Wednesday, 9 March 2011

Qualit-I not quantit-I

I hear that the best way to blog success is to 'update' every day. Oh dear. I see I am going to have to buck up my ideas. Or 'idears', as I am always hearing people say, as well as 'Chicargo'. I am baffled by this. I was at a clothes party thing a while back and the woman hosting it kept talking about 'kharki'. I grew up with a girl whose mother had her own version of this foible; she would lean out of the car window on long journeys and shout; 'It's not far nar!' Or having cleaned the bathroom, in heels, I might add, would forbid entry thus: You're not having a shower nar!'

I see I have digressed, as I do. I had a boyfriend who referred to it as 'Ronnie Corbetting'. Do you remember that part of The Two Ronnies no-one liked, when Ronnie C sat in the green stripey chair, tout miniscule, and told a rambling story with many tangents? He was the only person who found it funny, how his tiny shoulders would shake. I used to think it was a good test of character if you hated that part of the show; in the same way, I am not confident about getting on with people who would wear Britney Spears' perfume or appreciate the sound of bagpipes.

So, back to the point, much as one loves the sound of one's own voice, could one blog daily? I'm reminded of early episodes of Friends, when Joey moved out of the apartment with Chandler to be alone with his thoughts and later remarked ;'Turns out, I don't have that many thoughts'. Now, I may have many a feverish scribbling in a floral notebook but, having my generation's respect for the written word, I wouldn't publish them in their undercooked state. Speaking of which, it appears I could update daily re Fifteens; there was more talk of them at the weekend. Seemingly I misunderstood the 'recipe', it all seemed to turn on fifteen cherries and fifteen marshmallows etc. That is, a formula so moronic, it must have been developped as part of an Occupational Therapy programme. I could also complain online every time I go to the gym. Last night's Zumba class featured several individuals clad in headbands, cropped leggings and legwarmers. You needn't bother picturing Olivia in her Let's Get Physical heyday; think Acorn Antiques when it briefly became a leisure centre and the cast wore leotards like sausage casings.

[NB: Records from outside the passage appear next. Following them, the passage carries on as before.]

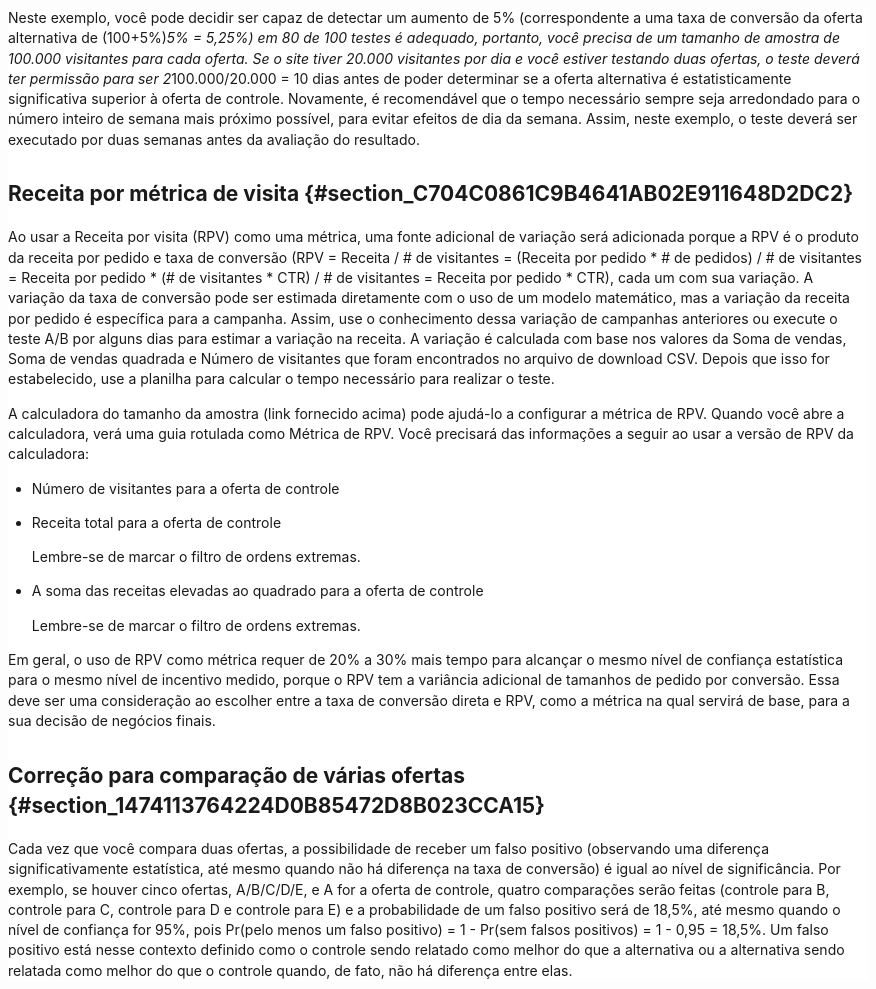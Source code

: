 Neste exemplo, você pode decidir ser capaz de detectar um aumento de 5% (correspondente a uma taxa de conversão da oferta alternativa de (100+5%)*5% = 5,25%) em 80 de 100 testes é adequado, portanto, você precisa de um tamanho de amostra de 100.000 visitantes para cada oferta. Se o site tiver 20.000 visitantes por dia e você estiver testando duas ofertas, o teste deverá ter permissão para ser 2*100.000/20.000 = 10 dias antes de poder determinar se a oferta alternativa é estatisticamente significativa superior à oferta de controle. Novamente, é recomendável que o tempo necessário sempre seja arredondado para o número inteiro de semana mais próximo possível, para evitar efeitos de dia da semana. Assim, neste exemplo, o teste deverá ser executado por duas semanas antes da avaliação do resultado.

## Receita por métrica de visita {#section_C704C0861C9B4641AB02E911648D2DC2}

Ao usar a Receita por visita (RPV) como uma métrica, uma fonte adicional de variação será adicionada porque a RPV é o produto da receita por pedido e taxa de conversão (RPV = Receita / # de visitantes = (Receita por pedido * # de pedidos) / # de visitantes = Receita por pedido * (# de visitantes * CTR) / # de visitantes = Receita por pedido * CTR), cada um com sua variação. A variação da taxa de conversão pode ser estimada diretamente com o uso de um modelo matemático, mas a variação da receita por pedido é específica para a campanha. Assim, use o conhecimento dessa variação de campanhas anteriores ou execute o teste A/B por alguns dias para estimar a variação na receita. A variação é calculada com base nos valores da Soma de vendas, Soma de vendas quadrada e Número de visitantes que foram encontrados no arquivo de download CSV. Depois que isso for estabelecido, use a planilha para calcular o tempo necessário para realizar o teste.

A calculadora do tamanho da amostra (link fornecido acima) pode ajudá-lo a configurar a métrica de RPV. Quando você abre a calculadora, verá uma guia rotulada como Métrica de RPV. Você precisará das informações a seguir ao usar a versão de RPV da calculadora:

* Número de visitantes para a oferta de controle
* Receita total para a oferta de controle

   Lembre-se de marcar o filtro de ordens extremas.
* A soma das receitas elevadas ao quadrado para a oferta de controle

   Lembre-se de marcar o filtro de ordens extremas.

Em geral, o uso de RPV como métrica requer de 20% a 30% mais tempo para alcançar o mesmo nível de confiança estatística para o mesmo nível de incentivo medido, porque o RPV tem a variância adicional de tamanhos de pedido por conversão. Essa deve ser uma consideração ao escolher entre a taxa de conversão direta e RPV, como a métrica na qual servirá de base, para a sua decisão de negócios finais.

## Correção para comparação de várias ofertas {#section_1474113764224D0B85472D8B023CCA15}

Cada vez que você compara duas ofertas, a possibilidade de receber um falso positivo (observando uma diferença significativamente estatística, até mesmo quando não há diferença na taxa de conversão) é igual ao nível de significância. Por exemplo, se houver cinco ofertas, A/B/C/D/E, e A for a oferta de controle, quatro comparações serão feitas (controle para B, controle para C, controle para D e controle para E) e a probabilidade de um falso positivo será de 18,5%, até mesmo quando o nível de confiança for 95%, pois Pr(pelo menos um falso positivo) = 1 - Pr(sem falsos positivos) = 1 - 0,95 = 18,5%. Um falso positivo está nesse contexto definido como o controle sendo relatado como melhor do que a alternativa ou a alternativa sendo relatada como melhor do que o controle quando, de fato, não há diferença entre elas.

Of course, I shouldn't concern myself, you can put any old thing online these days. Take my trawlings-if you type in a query, you may well be directed to some sort of dubious exchange between the uninitiated, on whatever the subject might be, in semi-evolved literacy skills. These types are fond of a good scrap; 'Your (sic) wrong, Gaga say's (sic) what we wanna(sic) here(sic)' Ok, I made that up, based on what I have seen on less interesting subjects. I would never do any sort of Gaga research, the very sight of her makes me grind my teeth. I had to wear a gumshield to watch the Grammys.
My search on Youtube ,for extracts of the West End musical Wicked ,turned out to be very illuminating, but not in a good way. Some fella had filmed it apparently during a bout of delirium tremens and failed to notice he was focused (when he was in focus) on the back of a girl's head for a large part of the opening. He wasn't shy about having a good clap with device in hand either or perhaps he fell over, either way, motion sickness immediately set in for me. Some entries turned out to be two or three still photographs, with a song simply selected from the soundtrack and played over the top. My favourite, though, purported to be a proper clip but turned out to be a bloke singing 'Defying Gravity' quite tunelessly, to a sort of karaoke version of the accompanying music. He was somewhat under-rehearsed and since he could be seen at the end with a towel turban on his head,giggling, I felt he had made insufficient effort with his costume.
Gwyneth Paltrow is taking over the net too. She has her own profoudly annoying website called Goop, in which she tries to be what Americans call 'relatable' by sharing her experiences trying on Oscar dresses and trying to drop a few pounds by eating locally-produced, organic, macrobiotic, vegan..I don't know..dust? Should really cheer up those of us with freezers full of food purchased after a long lurk at the reduced-for-sale-today cabinet. Next thing, Gwynnie is photographed extensively on holiday, in several bikinis without any kind of what real women call 'support'. Now she is singing. On Glee, at the Grammys and at the Oscars. I cannot wait for her next film, Country Strong, in which I believe she plays a 'washed-up', alcoholic singer, looking for all the world as glowing as the Timotei girl. She can hold a tune alright but actually has an unpleasant nasal voice-I have listened closely on Youtube. I do not see why she cannot stick to what she is good at-acting. But let's face it, she will probably be bringing out a 'fragrance' any minute.
So I am away to record myself, having a crack at a bit of Adele in the bath. She calls her albums after her current age. So I will put it online under the title '46 ' and see how it goes down. I expect many 'hits', electronically or,you know, by cars.